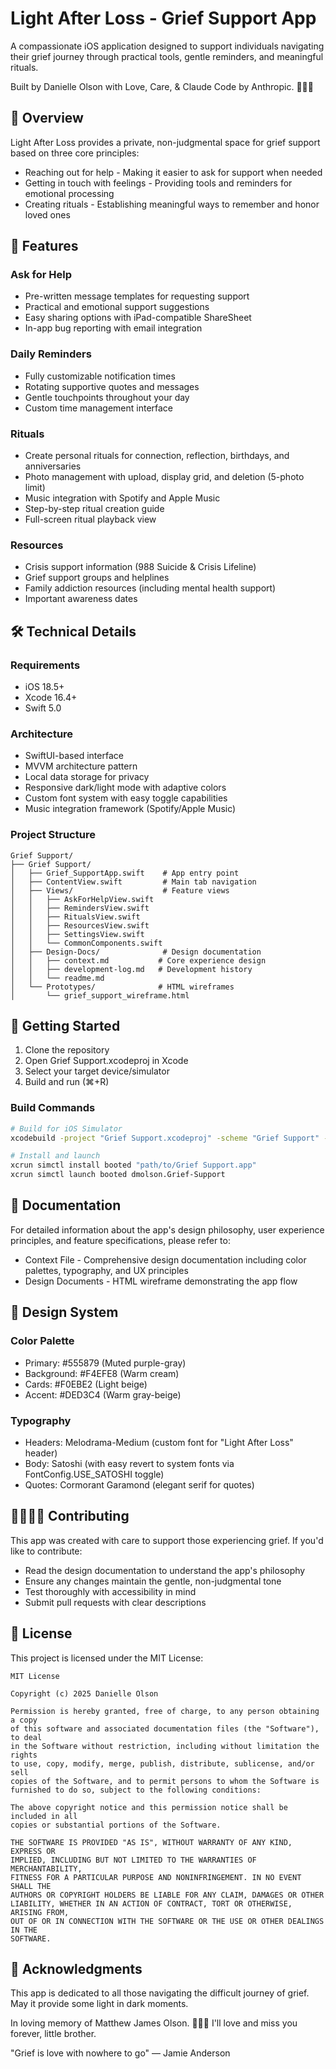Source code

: # Light After Loss - Grief Support App

A compassionate iOS application designed to support individuals navigating their grief journey through practical tools, gentle reminders, and meaningful rituals. 

Built by Danielle Olson with Love, Care, & Claude Code by Anthropic. 👩🏽‍💻

## 🌟 Overview

Light After Loss provides a private, non-judgmental space for grief support based on three core principles:

- Reaching out for help - Making it easier to ask for support when needed
- Getting in touch with feelings - Providing tools and reminders for emotional processing
- Creating rituals - Establishing meaningful ways to remember and honor loved ones

## 📱 Features

### Ask for Help
- Pre-written message templates for requesting support
- Practical and emotional support suggestions
- Easy sharing options with iPad-compatible ShareSheet
- In-app bug reporting with email integration

### Daily Reminders
- Fully customizable notification times
- Rotating supportive quotes and messages
- Gentle touchpoints throughout your day
- Custom time management interface

### Rituals
- Create personal rituals for connection, reflection, birthdays, and anniversaries
- Photo management with upload, display grid, and deletion (5-photo limit)
- Music integration with Spotify and Apple Music
- Step-by-step ritual creation guide
- Full-screen ritual playback view

### Resources
- Crisis support information (988 Suicide & Crisis Lifeline)
- Grief support groups and helplines
- Family addiction resources (including mental health support)
- Important awareness dates

## 🛠 Technical Details

### Requirements
- iOS 18.5+
- Xcode 16.4+
- Swift 5.0

### Architecture
- SwiftUI-based interface
- MVVM architecture pattern
- Local data storage for privacy
- Responsive dark/light mode with adaptive colors
- Custom font system with easy toggle capabilities
- Music integration framework (Spotify/Apple Music)

### Project Structure
```
Grief Support/
├── Grief Support/
│   ├── Grief_SupportApp.swift    # App entry point
│   ├── ContentView.swift         # Main tab navigation
│   ├── Views/                    # Feature views
│   │   ├── AskForHelpView.swift
│   │   ├── RemindersView.swift
│   │   ├── RitualsView.swift
│   │   ├── ResourcesView.swift
│   │   ├── SettingsView.swift
│   │   └── CommonComponents.swift
│   ├── Design-Docs/              # Design documentation
│   │   ├── context.md           # Core experience design
│   │   ├── development-log.md   # Development history
│   │   └── readme.md
│   └── Prototypes/              # HTML wireframes
│       └── grief_support_wireframe.html
```

## 🚀 Getting Started

1. Clone the repository
2. Open Grief Support.xcodeproj in Xcode
3. Select your target device/simulator
4. Build and run (⌘+R)

### Build Commands
```bash
# Build for iOS Simulator
xcodebuild -project "Grief Support.xcodeproj" -scheme "Grief Support" -destination "platform=iOS Simulator,name=iPhone 16" build

# Install and launch
xcrun simctl install booted "path/to/Grief Support.app"
xcrun simctl launch booted dmolson.Grief-Support
```

## 📖 Documentation

For detailed information about the app's design philosophy, user experience principles, and feature specifications, please refer to:

- Context File - Comprehensive design documentation including color palettes, typography, and UX principles
- Design Documents - HTML wireframe demonstrating the app flow

## 🎨 Design System

### Color Palette
- Primary: #555879 (Muted purple-gray)
- Background: #F4EFE8 (Warm cream)
- Cards: #F0EBE2 (Light beige)
- Accent: #DED3C4 (Warm gray-beige)

### Typography
- Headers: Melodrama-Medium (custom font for "Light After Loss" header)
- Body: Satoshi (with easy revert to system fonts via FontConfig.USE_SATOSHI toggle)
- Quotes: Cormorant Garamond (elegant serif for quotes)

## 🫱🏽‍🫲🏾 Contributing

This app was created with care to support those experiencing grief. If you'd like to contribute:

- Read the design documentation to understand the app's philosophy
- Ensure any changes maintain the gentle, non-judgmental tone
- Test thoroughly with accessibility in mind
- Submit pull requests with clear descriptions

## 📄 License

This project is licensed under the MIT License:

```
MIT License

Copyright (c) 2025 Danielle Olson

Permission is hereby granted, free of charge, to any person obtaining a copy
of this software and associated documentation files (the "Software"), to deal
in the Software without restriction, including without limitation the rights
to use, copy, modify, merge, publish, distribute, sublicense, and/or sell
copies of the Software, and to permit persons to whom the Software is
furnished to do so, subject to the following conditions:

The above copyright notice and this permission notice shall be included in all
copies or substantial portions of the Software.

THE SOFTWARE IS PROVIDED "AS IS", WITHOUT WARRANTY OF ANY KIND, EXPRESS OR
IMPLIED, INCLUDING BUT NOT LIMITED TO THE WARRANTIES OF MERCHANTABILITY,
FITNESS FOR A PARTICULAR PURPOSE AND NONINFRINGEMENT. IN NO EVENT SHALL THE
AUTHORS OR COPYRIGHT HOLDERS BE LIABLE FOR ANY CLAIM, DAMAGES OR OTHER
LIABILITY, WHETHER IN AN ACTION OF CONTRACT, TORT OR OTHERWISE, ARISING FROM,
OUT OF OR IN CONNECTION WITH THE SOFTWARE OR THE USE OR OTHER DEALINGS IN THE
SOFTWARE.
```

## 🤍 Acknowledgments

This app is dedicated to all those navigating the difficult journey of grief. May it provide some light in dark moments.

In loving memory of Matthew James Olson. 🏴‍☠️🦝 
I'll love and miss you forever, little brother.

"Grief is love with nowhere to go" — Jamie Anderson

- - -

(HOW TO COMPLETE THIS TASK)
Count every line of the records above in which the string "your" appears. The number alone is to be given.

(SOLUTION FOR THIS EXERCISE)
2